◆ **AVAILABLE DATA**
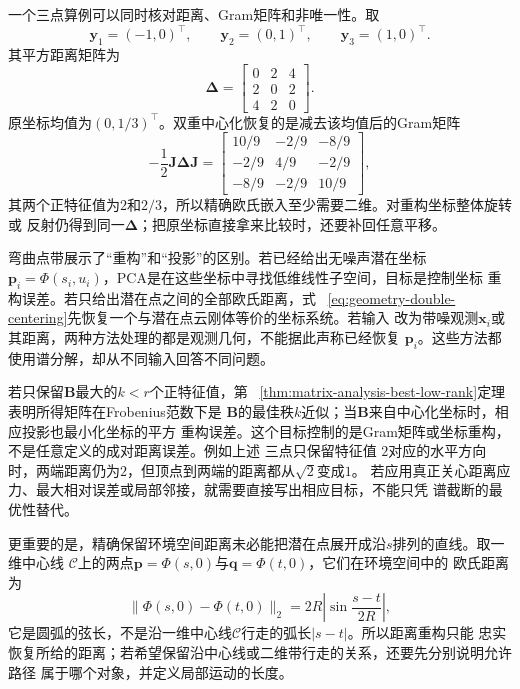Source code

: 一个三点算例可以同时核对距离、Gram矩阵和非唯一性。取
\[
  \bm{y}_1=(-1,0)^{\top},\qquad
  \bm{y}_2=(0,1)^{\top},\qquad
  \bm{y}_3=(1,0)^{\top}.
\]
其平方距离矩阵为
\[
  \bm{\Delta}
  =
  \begin{bmatrix}
    0&2&4\\
    2&0&2\\
    4&2&0
  \end{bmatrix}.
\]
原坐标均值为$(0,1/3)^{\top}$。双重中心化恢复的是减去该均值后的Gram矩阵
\begin{equation}
  -\frac12\bm{J}\bm{\Delta}\bm{J}
  =
  \begin{bmatrix}
    10/9&-2/9&-8/9\\
    -2/9&4/9&-2/9\\
    -8/9&-2/9&10/9
  \end{bmatrix},
  \label{eq:geometry-three-point-centered-gram}
\end{equation}
其两个正特征值为$2$和$2/3$，所以精确欧氏嵌入至少需要二维。对重构坐标整体旋转或
反射仍得到同一$\bm{\Delta}$；把原坐标直接拿来比较时，还要补回任意平移。

弯曲点带展示了“重构”和“投影”的区别。若已经给出无噪声潜在坐标
$\bm{p}_i=\Phi(s_i,u_i)$，PCA是在这些坐标中寻找低维线性子空间，目标是控制坐标
重构误差。若只给出潜在点之间的全部欧氏距离，式
~\eqref{eq:geometry-double-centering}先恢复一个与潜在点云刚体等价的坐标系统。若输入
改为带噪观测$\bm{x}_i$或其距离，两种方法处理的都是观测几何，不能据此声称已经恢复
$\bm{p}_i$。这些方法都使用谱分解，却从不同输入回答不同问题。

若只保留$\bm{B}$最大的$k<r$个正特征值，第
~\ref{thm:matrix-analysis-best-low-rank}定理表明所得矩阵在Frobenius范数下是
$\bm{B}$的最佳秩$k$近似；当$\bm{B}$来自中心化坐标时，相应投影也最小化坐标的平方
重构误差。这个目标控制的是Gram矩阵或坐标重构，不是任意定义的成对距离误差。例如上述
三点只保留特征值
$2$对应的水平方向时，两端距离仍为$2$，但顶点到两端的距离都从$\sqrt{2}$变成$1$。
若应用真正关心距离应力、最大相对误差或局部邻接，就需要直接写出相应目标，不能只凭
谱截断的最优性替代。

更重要的是，精确保留环境空间距离未必能把潜在点展开成沿$s$排列的直线。取一维中心线
$\mathcal{C}$上的两点$\bm{p}=\Phi(s,0)$与$\bm{q}=\Phi(t,0)$，它们在环境空间中的
欧氏距离为
\begin{equation}
  \lVert\Phi(s,0)-\Phi(t,0)\rVert_2
  =
  2R\left|\sin\frac{s-t}{2R}\right|,
  \label{eq:geometry-strip-chord-distance}
\end{equation}
它是圆弧的弦长，不是沿一维中心线$\mathcal{C}$行走的弧长$|s-t|$。所以距离重构只能
忠实恢复所给的距离；若希望保留沿中心线或二维带行走的关系，还要先分别说明允许路径
属于哪个对象，并定义局部运动的长度。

◆ **WHAT YOU SHOULD DO**
Copy each line of the listing above that contains the word "geometry".

◆ **ANSWER TO THIS TASK**
  \label{eq:geometry-three-point-centered-gram}
~\eqref{eq:geometry-double-centering}先恢复一个与潜在点云刚体等价的坐标系统。若输入
  \label{eq:geometry-strip-chord-distance}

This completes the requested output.